▶ [Problem details]: Write out every record below exactly as it appears.

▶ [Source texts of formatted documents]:
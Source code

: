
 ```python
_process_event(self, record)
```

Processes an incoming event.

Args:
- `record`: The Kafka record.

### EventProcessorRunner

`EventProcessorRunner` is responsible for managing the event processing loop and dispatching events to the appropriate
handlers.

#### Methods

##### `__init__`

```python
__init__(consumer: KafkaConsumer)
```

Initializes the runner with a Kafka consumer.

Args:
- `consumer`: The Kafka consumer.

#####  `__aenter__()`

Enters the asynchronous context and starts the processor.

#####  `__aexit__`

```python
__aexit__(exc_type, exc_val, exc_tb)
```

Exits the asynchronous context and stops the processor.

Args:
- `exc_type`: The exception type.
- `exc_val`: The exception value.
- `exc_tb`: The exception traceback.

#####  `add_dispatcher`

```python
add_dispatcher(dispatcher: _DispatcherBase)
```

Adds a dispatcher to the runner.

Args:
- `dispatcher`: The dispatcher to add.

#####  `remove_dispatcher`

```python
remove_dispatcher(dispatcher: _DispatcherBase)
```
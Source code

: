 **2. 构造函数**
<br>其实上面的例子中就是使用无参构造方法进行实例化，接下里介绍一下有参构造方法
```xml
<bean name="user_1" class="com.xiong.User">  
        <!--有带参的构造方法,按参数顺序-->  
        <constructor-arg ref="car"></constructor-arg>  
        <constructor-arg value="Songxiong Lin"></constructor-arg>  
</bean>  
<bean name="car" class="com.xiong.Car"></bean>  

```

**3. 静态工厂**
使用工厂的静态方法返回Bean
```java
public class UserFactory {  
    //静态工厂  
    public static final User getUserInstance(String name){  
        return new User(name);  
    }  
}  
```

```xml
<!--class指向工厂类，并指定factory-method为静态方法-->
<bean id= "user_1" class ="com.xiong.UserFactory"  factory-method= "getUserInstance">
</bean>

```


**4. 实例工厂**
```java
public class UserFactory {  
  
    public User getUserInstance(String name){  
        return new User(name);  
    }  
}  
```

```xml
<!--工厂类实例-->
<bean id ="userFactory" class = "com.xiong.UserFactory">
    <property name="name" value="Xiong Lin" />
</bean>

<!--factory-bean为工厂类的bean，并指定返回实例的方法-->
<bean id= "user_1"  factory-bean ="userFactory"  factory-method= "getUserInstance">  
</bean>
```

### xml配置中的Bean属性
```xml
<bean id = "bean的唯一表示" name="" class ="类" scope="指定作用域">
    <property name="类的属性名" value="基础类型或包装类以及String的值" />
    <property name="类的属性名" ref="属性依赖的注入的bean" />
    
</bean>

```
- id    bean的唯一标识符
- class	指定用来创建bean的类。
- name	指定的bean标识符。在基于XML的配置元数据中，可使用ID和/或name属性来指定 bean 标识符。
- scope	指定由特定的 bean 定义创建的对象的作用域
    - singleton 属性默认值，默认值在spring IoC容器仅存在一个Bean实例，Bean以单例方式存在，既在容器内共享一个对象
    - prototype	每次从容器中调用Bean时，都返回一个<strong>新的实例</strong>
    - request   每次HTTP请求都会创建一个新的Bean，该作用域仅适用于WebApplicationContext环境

▶ [Answer to this exercise]:
Source code

:
 ```python
_process_event(self, record)
```

Processes an incoming event.

Args:
- `record`: The Kafka record.

### EventProcessorRunner

`EventProcessorRunner` is responsible for managing the event processing loop and dispatching events to the appropriate
handlers.

#### Methods

##### `__init__`

```python
__init__(consumer: KafkaConsumer)
```

Initializes the runner with a Kafka consumer.

Args:
- `consumer`: The Kafka consumer.

#####  `__aenter__()`

Enters the asynchronous context and starts the processor.

#####  `__aexit__`

```python
__aexit__(exc_type, exc_val, exc_tb)
```

Exits the asynchronous context and stops the processor.

Args:
- `exc_type`: The exception type.
- `exc_val`: The exception value.
- `exc_tb`: The exception traceback.

#####  `add_dispatcher`

```python
add_dispatcher(dispatcher: _DispatcherBase)
```

Adds a dispatcher to the runner.

Args:
- `dispatcher`: The dispatcher to add.

#####  `remove_dispatcher`

```python
remove_dispatcher(dispatcher: _DispatcherBase)
```
Source code

: **2. 构造函数**
<br>其实上面的例子中就是使用无参构造方法进行实例化，接下里介绍一下有参构造方法
```xml
<bean name="user_1" class="com.xiong.User">  
        <!--有带参的构造方法,按参数顺序-->  
        <constructor-arg ref="car"></constructor-arg>  
        <constructor-arg value="Songxiong Lin"></constructor-arg>  
</bean>  
<bean name="car" class="com.xiong.Car"></bean>  

```

**3. 静态工厂**
使用工厂的静态方法返回Bean
```java
public class UserFactory {  
    //静态工厂  
    public static final User getUserInstance(String name){  
        return new User(name);  
    }  
}  
```

```xml
<!--class指向工厂类，并指定factory-method为静态方法-->
<bean id= "user_1" class ="com.xiong.UserFactory"  factory-method= "getUserInstance">
</bean>

```


**4. 实例工厂**
```java
public class UserFactory {  
  
    public User getUserInstance(String name){  
        return new User(name);  
    }  
}  
```

```xml
<!--工厂类实例-->
<bean id ="userFactory" class = "com.xiong.UserFactory">
    <property name="name" value="Xiong Lin" />
</bean>

<!--factory-bean为工厂类的bean，并指定返回实例的方法-->
<bean id= "user_1"  factory-bean ="userFactory"  factory-method= "getUserInstance">  
</bean>
```

### xml配置中的Bean属性
```xml
<bean id = "bean的唯一表示" name="" class ="类" scope="指定作用域">
    <property name="类的属性名" value="基础类型或包装类以及String的值" />
    <property name="类的属性名" ref="属性依赖的注入的bean" />
    
</bean>

```
- id    bean的唯一标识符
- class	指定用来创建bean的类。
- name	指定的bean标识符。在基于XML的配置元数据中，可使用ID和/或name属性来指定 bean 标识符。
- scope	指定由特定的 bean 定义创建的对象的作用域
    - singleton 属性默认值，默认值在spring IoC容器仅存在一个Bean实例，Bean以单例方式存在，既在容器内共享一个对象
    - prototype	每次从容器中调用Bean时，都返回一个<strong>新的实例</strong>
    - request   每次HTTP请求都会创建一个新的Bean，该作用域仅适用于WebApplicationContext环境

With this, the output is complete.